+14 more
posted on Jul, 9 2021 @ 07:59 PM
Hard work doesn't pay off! Hard work doesn't pay off! You're just a wage slave ... blah, blah, blah.
We hear it all the time from people who want the minimum wages raised. They whine constantly about how no one can just go into a job and earn their
way up the ladder anymore. It's impossible! It just can't be done, so people need to start out at what they think they're worth.

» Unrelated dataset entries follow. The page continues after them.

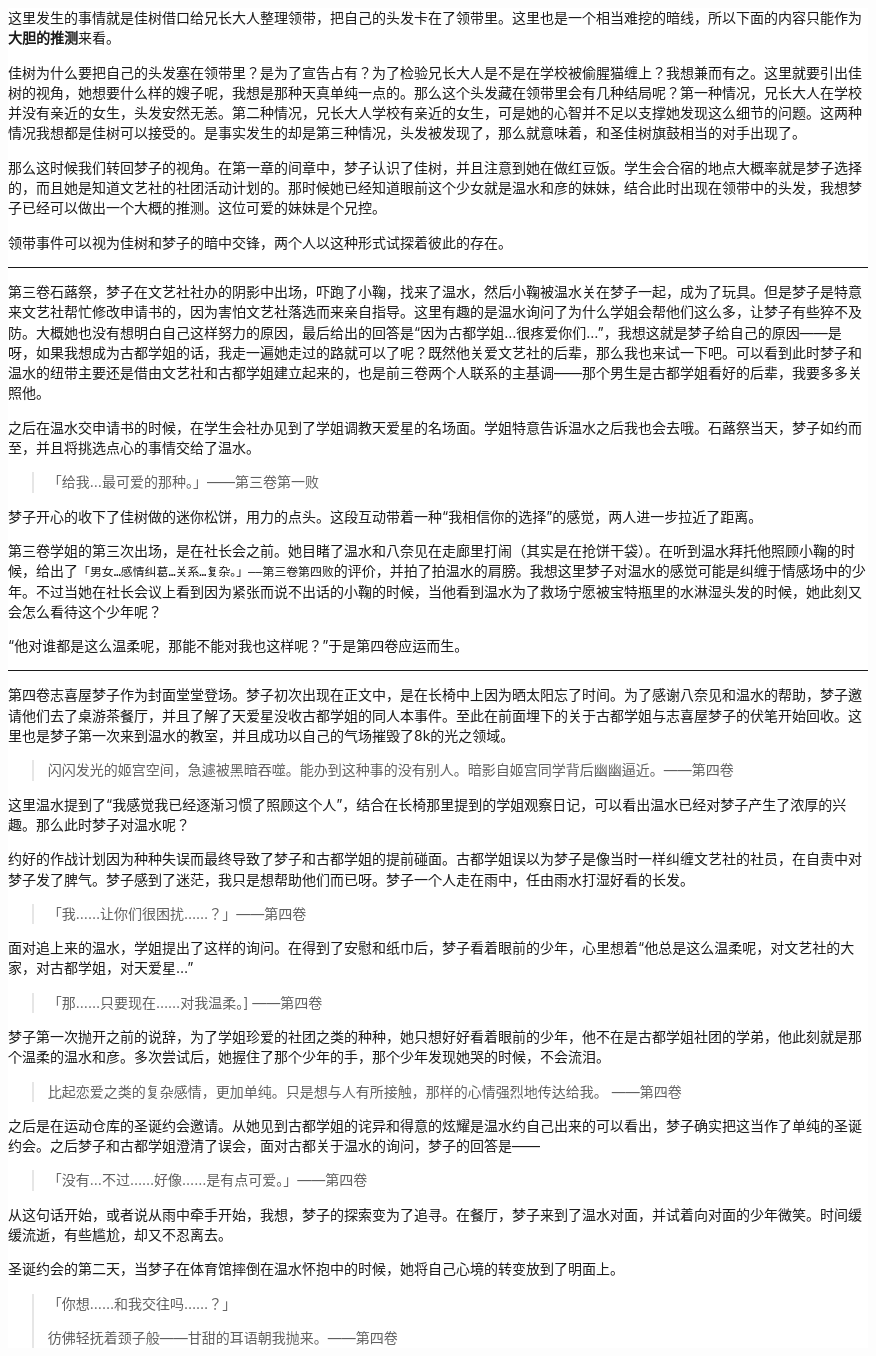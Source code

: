 这里发生的事情就是佳树借口给兄长大人整理领带，把自己的头发卡在了领带里。这里也是一个相当难挖的暗线，所以下面的内容只能作为**大胆的推测**来看。

佳树为什么要把自己的头发塞在领带里？是为了宣告占有？为了检验兄长大人是不是在学校被偷腥猫缠上？我想兼而有之。这里就要引出佳树的视角，她想要什么样的嫂子呢，我想是那种天真单纯一点的。那么这个头发藏在领带里会有几种结局呢？第一种情况，兄长大人在学校并没有亲近的女生，头发安然无恙。第二种情况，兄长大人学校有亲近的女生，可是她的心智并不足以支撑她发现这么细节的问题。这两种情况我想都是佳树可以接受的。是事实发生的却是第三种情况，头发被发现了，那么就意味着，和圣佳树旗鼓相当的对手出现了。

那么这时候我们转回梦子的视角。在第一章的间章中，梦子认识了佳树，并且注意到她在做红豆饭。学生会合宿的地点大概率就是梦子选择的，而且她是知道文艺社的社团活动计划的。那时候她已经知道眼前这个少女就是温水和彦的妹妹，结合此时出现在领带中的头发，我想梦子已经可以做出一个大概的推测。这位可爱的妹妹是个兄控。

领带事件可以视为佳树和梦子的暗中交锋，两个人以这种形式试探着彼此的存在。

***

第三卷石蕗祭，梦子在文艺社社办的阴影中出场，吓跑了小鞠，找来了温水，然后小鞠被温水关在梦子一起，成为了玩具。但是梦子是特意来文艺社帮忙修改申请书的，因为害怕文艺社落选而来亲自指导。这里有趣的是温水询问了为什么学姐会帮他们这么多，让梦子有些猝不及防。大概她也没有想明白自己这样努力的原因，最后给出的回答是“因为古都学姐…很疼爱你们…”，我想这就是梦子给自己的原因——是呀，如果我想成为古都学姐的话，我走一遍她走过的路就可以了呢？既然他关爱文艺社的后辈，那么我也来试一下吧。可以看到此时梦子和温水的纽带主要还是借由文艺社和古都学姐建立起来的，也是前三卷两个人联系的主基调——那个男生是古都学姐看好的后辈，我要多多关照他。

之后在温水交申请书的时候，在学生会社办见到了学姐调教天爱星的名场面。学姐特意告诉温水之后我也会去哦。石蕗祭当天，梦子如约而至，并且将挑选点心的事情交给了温水。

> 「给我…最可爱的那种。」——第三卷第一败

梦子开心的收下了佳树做的迷你松饼，用力的点头。这段互动带着一种“我相信你的选择”的感觉，两人进一步拉近了距离。

第三卷学姐的第三次出场，是在社长会之前。她目睹了温水和八奈见在走廊里打闹（其实是在抢饼干袋）。在听到温水拜托他照顾小鞠的时候，给出了`「男女…感情纠葛…关系…复杂。」——第三卷第四败`的评价，并拍了拍温水的肩膀。我想这里梦子对温水的感觉可能是纠缠于情感场中的少年。不过当她在社长会议上看到因为紧张而说不出话的小鞠的时候，当他看到温水为了救场宁愿被宝特瓶里的水淋湿头发的时候，她此刻又会怎么看待这个少年呢？

“他对谁都是这么温柔呢，那能不能对我也这样呢？”于是第四卷应运而生。

***

第四卷志喜屋梦子作为封面堂堂登场。梦子初次出现在正文中，是在长椅中上因为晒太阳忘了时间。为了感谢八奈见和温水的帮助，梦子邀请他们去了桌游茶餐厅，并且了解了天爱星没收古都学姐的同人本事件。至此在前面埋下的关于古都学姐与志喜屋梦子的伏笔开始回收。这里也是梦子第一次来到温水的教室，并且成功以自己的气场摧毁了8k的光之领域。

> 闪闪发光的姬宫空间，急遽被黑暗吞噬。能办到这种事的没有别人。暗影自姬宫同学背后幽幽逼近。——第四卷

这里温水提到了“我感觉我已经逐渐习惯了照顾这个人”，结合在长椅那里提到的学姐观察日记，可以看出温水已经对梦子产生了浓厚的兴趣。那么此时梦子对温水呢？

约好的作战计划因为种种失误而最终导致了梦子和古都学姐的提前碰面。古都学姐误以为梦子是像当时一样纠缠文艺社的社员，在自责中对梦子发了脾气。梦子感到了迷茫，我只是想帮助他们而已呀。梦子一个人走在雨中，任由雨水打湿好看的长发。

> 「我……让你们很困扰……？」——第四卷

面对追上来的温水，学姐提出了这样的询问。在得到了安慰和纸巾后，梦子看着眼前的少年，心里想着“他总是这么温柔呢，对文艺社的大家，对古都学姐，对天爱星…”

> 「那……只要现在……对我温柔。] ——第四卷

梦子第一次抛开之前的说辞，为了学姐珍爱的社团之类的种种，她只想好好看着眼前的少年，他不在是古都学姐社团的学弟，他此刻就是那个温柔的温水和彦。多次尝试后，她握住了那个少年的手，那个少年发现她哭的时候，不会流泪。

> 比起恋爱之类的复杂感情，更加单纯。只是想与人有所接触，那样的心情强烈地传达给我。 ——第四卷

之后是在运动仓库的圣诞约会邀请。从她见到古都学姐的诧异和得意的炫耀是温水约自己出来的可以看出，梦子确实把这当作了单纯的圣诞约会。之后梦子和古都学姐澄清了误会，面对古都关于温水的询问，梦子的回答是——

> 「没有…不过……好像……是有点可爱。」——第四卷

从这句话开始，或者说从雨中牵手开始，我想，梦子的探索变为了追寻。在餐厅，梦子来到了温水对面，并试着向对面的少年微笑。时间缓缓流逝，有些尴尬，却又不忍离去。

圣诞约会的第二天，当梦子在体育馆摔倒在温水怀抱中的时候，她将自己心境的转变放到了明面上。

> 「你想……和我交往吗……？」
>
> 彷佛轻抚着颈子般——甘甜的耳语朝我抛来。——第四卷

And the constant reply is that no employee who does a good job stays at the minimum for long. They move up; they get promoted. They get experience and
skills that let them get better jobs with better pay, etc.
Yes. It's true.
And right now, it's easier than ever. Do you know why? The COVID economy. That's why. Businesses are literally starving for want of employees. All
the whiners and complainers are busy sitting on their butts on the couch taking temporary unemployment instead of getting jobs. And they're
short-sighted fools.
You move up faster now than you will when the government stops paying you and you have to compete with all your slacker bros. You could be well
established, possibly even promoted by the time they drag their worthless butts off the couch, but no ... you're all going to sit their milking the
situation until you can't anymore, and then you'll be back where you started - at the bottom. And the complaints and whining will start all over
again.
Do you know how I know this is real?
Once again I've lived it.
When the shutdown happened, I got laid off into contract employment by the company I've worked for since 2008. It was less than I was making before;
it was less than unemployment would have been. But I kept working anyhow. This past March, I got called back with a potential full-time opportunity. I
applied, interviewed and was hired. I started in April, got my first raise and my 90-day eval. And today, I was offered my first promotion.
The speed of all this sounds like a lot, but I know it's due to the COVID economy. It's a workers' market. Jobs are easy to find, even salaried
ones with benefits. All you need to do is be able to show up on time and work quickly, efficiently, and with competence. It pays off, and I know that
in the normal course of a regular economy, this would likely have been where I would have ended up eventually, just in a longer period of time.
Why? Because I do those things: show up on time, show up reliably, and work quickly, efficiently, and with competence.